Context: A paper has been conditionally accepted (subject to my major revision). Main issues that have been raised by two reviewers are:

  1. The author should compare the testing times of different algorithms.

  2. Some methods can be added for comparison.

  3. Negative example used in experiment is 50%. According to the size of the dataset, the algorithm may overfit.

  4. The algorithm should be evaluated according to the protocol of a known dataset.

It is clear that the main issues are related to the experiment.

Question: Is it mandatory to conduct new experiments to address issues made by reviewers? If I do not conduct new experiments, what is the probability of getting rejected?

I mean if reviewers are not convinced with experiments, the editor is supposed to reject the paper, but he didn't do that.

What should be done under such circumstances?

2 Answers 2


The editor has not rejected because (s)he believes that the shortcomings in your paper can be tackled by you. If this entails performing experiments, then further acceptance will be conditional upon that.

Whether or not you should do these experiments is a different issue and requires knowledge of the case- perhaps you can write a good rebuttal and justify why these added experiments are unnecessary. In general I would recommend against this, but you and your co-authors must make this call based on the issues raised.

Don't think that the editor will necessarily override the reviewers. You need to satisfy the reviewers, either through corrections, rebuttal or a combination of both. Once reviewers are satisfied, editor will be more inclined to accept.

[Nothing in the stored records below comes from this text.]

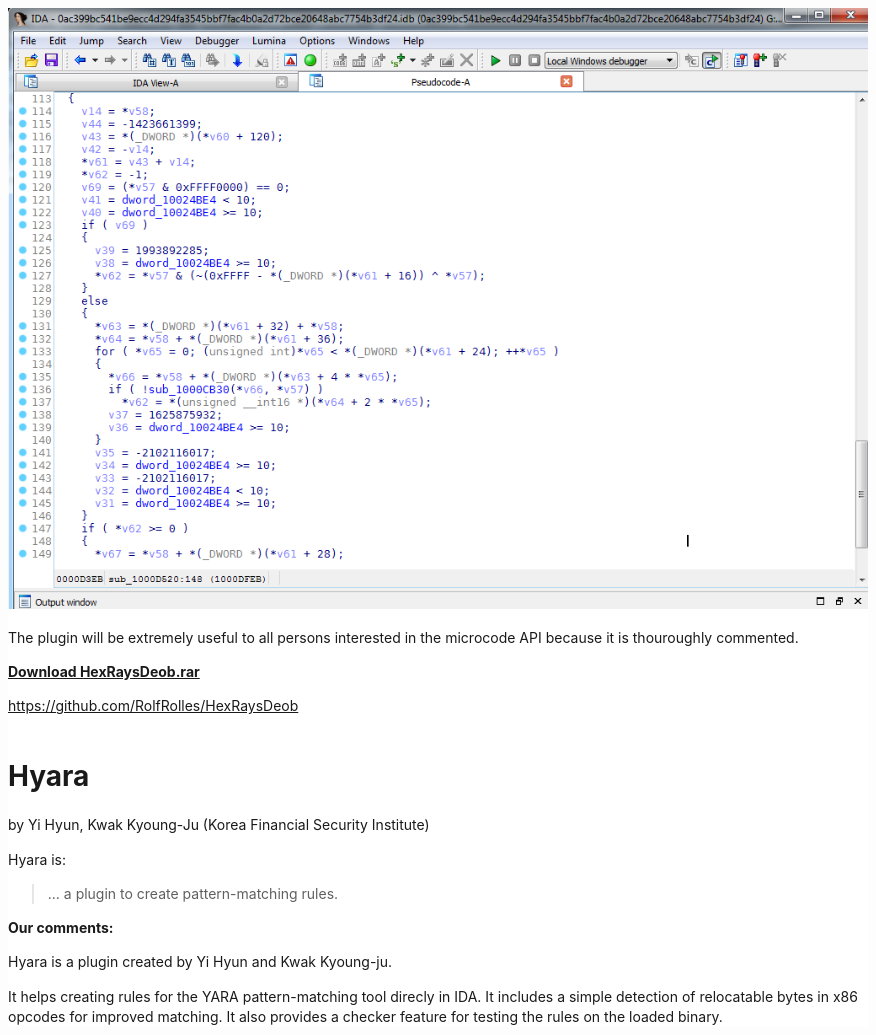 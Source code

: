 ![hexraysdeob2](2018PlugInContest/hexraysdeob2.png)

The plugin will be extremely useful to all persons interested in the microcode API because it is thouroughly commented.

**[Download HexRaysDeob.rar](PlugIn/HexRaysDeob.rar)**

https://github.com/RolfRolles/HexRaysDeob
# Hyara 

by Yi Hyun, Kwak Kyoung-Ju (Korea Financial Security Institute)

Hyara is:

> … a plugin to create pattern-matching rules.

**Our comments:**

Hyara is a plugin created by Yi Hyun and Kwak Kyoung-ju.

It helps creating rules for the YARA pattern-matching tool direcly in IDA. It includes a simple detection of relocatable bytes in x86 opcodes for improved matching. It also provides a checker feature for testing the rules on the loaded binary.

Ask yourself if these comments are constructive and the added experiments will improve your study design and quality of research. If so, my suggestion is to do the experiments as the reviewers suggested. You may ask the editorial office for longer time of revision if needed. If not, you should state clearly in the response letter why these added experiments are not necessary (beyond the scope of current study, irrelevant to the purpose of your study, etc.) The editor doesn't always override the reviewers. You have to come up with good reasons to convince the reviewers that these experiments are not necessary rather than guessing the probability of getting rejected/accepted.